Ange Pitou Vous êtes ici : Accueil > Accueil > Bibliothèque
Page précédente | Imprimer

Chapitre XLIII
Billot commence à s'apercevoir que tout n 'est pas roses dans les révolutions

Billot qui avait, conjointement avec Pitou, trempé dans toutes les libations glorieuses, commença de s'apercevoir que les calices arrivaient.
Lorsqu'il eut repris ses sens à la fraîcheur de la rivière :
- Monsieur Billot, dit Pitou, je regrette Villers-Cotterêts ; et vous ?
Ces mots, comme une fraîche sensation de vertu et de calme, réveillèrent le fermier, qui retrouva sa vigueur pour fendre la foule et s'éloigner de cette boucherie.
- Viens, dit-il à Pitou, tu as raison.
Et il se décida à venir trouver Gilbert, qui habitait à Versailles, et qui, sans être retourné près de la reine depuis le voyage du roi à Paris, était devenu le bras droit de Necker rentré au ministère, abandonnant le roman de sa vie pour l'histoire de tous, et essayant d'organiser la prospérité en généralisant la misère.
Pitou le suivit, comme toujours.
Tous deux furent introduits dans le cabinet où travaillait le docteur.
- Docteur, dit Billot, je retourne à ma ferme.
- Et pourquoi cela ? demanda Gilbert
- Parce que je hais Paris.
- Ah ! oui, je comprends, dit froidement Gilbert vous êtes las.
- Excédé.
- Vous n'aimez plus la Révolution ?
- Je voudrais la voir finie
Gilbert sourit tristement.
- Elle commence, dit-il.
- Oh ! fit Billot.
- Cela vous étonne, Billot, demanda Gilbert.
- Ce qui m'étonne, c'est votre sang-froid.
- Mon ami, demanda Gilbert à Billot, savez-vous d'où me vient ce sang-froid ?
- Il ne peut venir que d'une conviction.
- Précisément.
- Et quelle est cette conviction ?
- Devinez.
- Que tout finira bien ?
Gilbert sourit plus tristement encore que la première fois :
- Non, au contraire, de la conviction que tout finira mal.
Billot se récria.
Quant à Pitou, il écarquilla des yeux énormes : il trouvait l'argumentation peu logique.
- Voyons, dit Billot en se grattant l'oreille avec sa grosse main, voyons, car je ne comprends pas bien, il me semble.
- Prenez une chaise, Billot, dit Gilbert, et vous placez bien près de moi.
Billot obéit.
- Bien près, plus près, que vous m'entendiez, mais que personne ne m'entende.

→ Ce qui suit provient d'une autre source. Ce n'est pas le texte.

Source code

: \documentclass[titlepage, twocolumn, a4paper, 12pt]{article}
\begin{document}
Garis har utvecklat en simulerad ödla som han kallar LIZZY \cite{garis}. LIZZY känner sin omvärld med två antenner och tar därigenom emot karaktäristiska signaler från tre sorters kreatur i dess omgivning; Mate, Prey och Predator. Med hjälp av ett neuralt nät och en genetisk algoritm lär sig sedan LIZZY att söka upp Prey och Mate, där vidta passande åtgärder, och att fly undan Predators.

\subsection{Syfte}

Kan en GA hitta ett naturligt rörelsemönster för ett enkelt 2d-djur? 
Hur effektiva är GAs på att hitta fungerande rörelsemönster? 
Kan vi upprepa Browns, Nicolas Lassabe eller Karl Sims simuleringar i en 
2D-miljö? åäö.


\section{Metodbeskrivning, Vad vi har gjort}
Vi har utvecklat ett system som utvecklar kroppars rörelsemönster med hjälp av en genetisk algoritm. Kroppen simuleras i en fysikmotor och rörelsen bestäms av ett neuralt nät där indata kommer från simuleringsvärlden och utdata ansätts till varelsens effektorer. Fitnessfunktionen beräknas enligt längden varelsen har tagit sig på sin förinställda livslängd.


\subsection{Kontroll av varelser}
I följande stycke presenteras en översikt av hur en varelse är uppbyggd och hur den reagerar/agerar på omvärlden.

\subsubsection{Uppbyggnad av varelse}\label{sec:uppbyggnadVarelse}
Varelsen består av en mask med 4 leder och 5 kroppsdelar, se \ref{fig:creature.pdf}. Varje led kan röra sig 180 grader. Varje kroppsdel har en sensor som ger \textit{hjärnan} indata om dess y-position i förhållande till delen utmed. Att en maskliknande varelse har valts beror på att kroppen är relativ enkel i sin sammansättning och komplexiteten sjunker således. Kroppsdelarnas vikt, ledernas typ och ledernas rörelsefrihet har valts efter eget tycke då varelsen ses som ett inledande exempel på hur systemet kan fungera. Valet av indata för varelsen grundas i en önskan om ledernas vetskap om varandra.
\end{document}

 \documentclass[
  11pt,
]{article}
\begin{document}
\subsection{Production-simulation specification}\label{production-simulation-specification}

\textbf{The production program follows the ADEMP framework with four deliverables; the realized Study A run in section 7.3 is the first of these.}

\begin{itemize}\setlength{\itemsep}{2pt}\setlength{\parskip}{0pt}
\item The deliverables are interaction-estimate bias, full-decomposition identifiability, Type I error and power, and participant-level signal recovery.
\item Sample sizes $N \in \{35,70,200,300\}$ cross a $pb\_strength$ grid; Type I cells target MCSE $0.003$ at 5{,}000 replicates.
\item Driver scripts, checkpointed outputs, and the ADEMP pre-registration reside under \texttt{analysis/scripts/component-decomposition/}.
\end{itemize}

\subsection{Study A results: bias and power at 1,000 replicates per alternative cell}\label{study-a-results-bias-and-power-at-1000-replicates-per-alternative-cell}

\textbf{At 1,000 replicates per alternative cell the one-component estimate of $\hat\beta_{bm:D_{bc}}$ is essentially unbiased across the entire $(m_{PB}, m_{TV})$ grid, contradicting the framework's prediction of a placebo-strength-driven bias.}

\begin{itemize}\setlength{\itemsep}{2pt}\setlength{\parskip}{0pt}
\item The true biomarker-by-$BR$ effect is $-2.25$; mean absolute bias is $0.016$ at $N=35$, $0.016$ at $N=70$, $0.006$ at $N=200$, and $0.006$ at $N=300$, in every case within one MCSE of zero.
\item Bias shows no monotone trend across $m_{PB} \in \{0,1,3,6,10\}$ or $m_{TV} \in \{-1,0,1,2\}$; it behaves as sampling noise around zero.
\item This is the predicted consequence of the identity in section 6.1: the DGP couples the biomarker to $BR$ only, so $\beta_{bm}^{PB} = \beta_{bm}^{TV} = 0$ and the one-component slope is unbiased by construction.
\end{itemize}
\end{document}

- Et moi, monsieur Gilbert, demanda timidement Pitou faisant signe qu'il était prêt à se retirer si Gilbert le désirait.
- Oh ! non, reste, dit le docteur. Tu es jeune, écoute.
Pitou ouvrit des oreilles égales à la circonférence de ses yeux et s'assit à terre près de la chaise du père Billot. C'était un assez curieux spectacle que celui d'un conciliabule pareil, tenu par ces trois hommes dans le cabinet de Gilbert, auprès d'un bureau écrasé de lettres, de papiers, d'imprimés frais et de journaux, à quatre pas d'une porte qu'assiégeaient, sans pouvoir la forcer, des solliciteurs ou des plaignants, contenus par un commis vieux, presque aveugle et manchot.
- J'écoute, dit Billot ; expliquez-vous, maître. Comment tout finira-t-il mal ?
- Voici, Billot. Savez-vous ce que je fais en ce moment, mon ami ?
- Vous écrivez des lignes.
- Mais le sens de ces lignes, Billot ?
- Comment, vous voulez que je devine cela, moi qui ne sais pas même les lire.
Pitou leva timidement la tête et jeta les yeux sur le papier qui était devant le docteur.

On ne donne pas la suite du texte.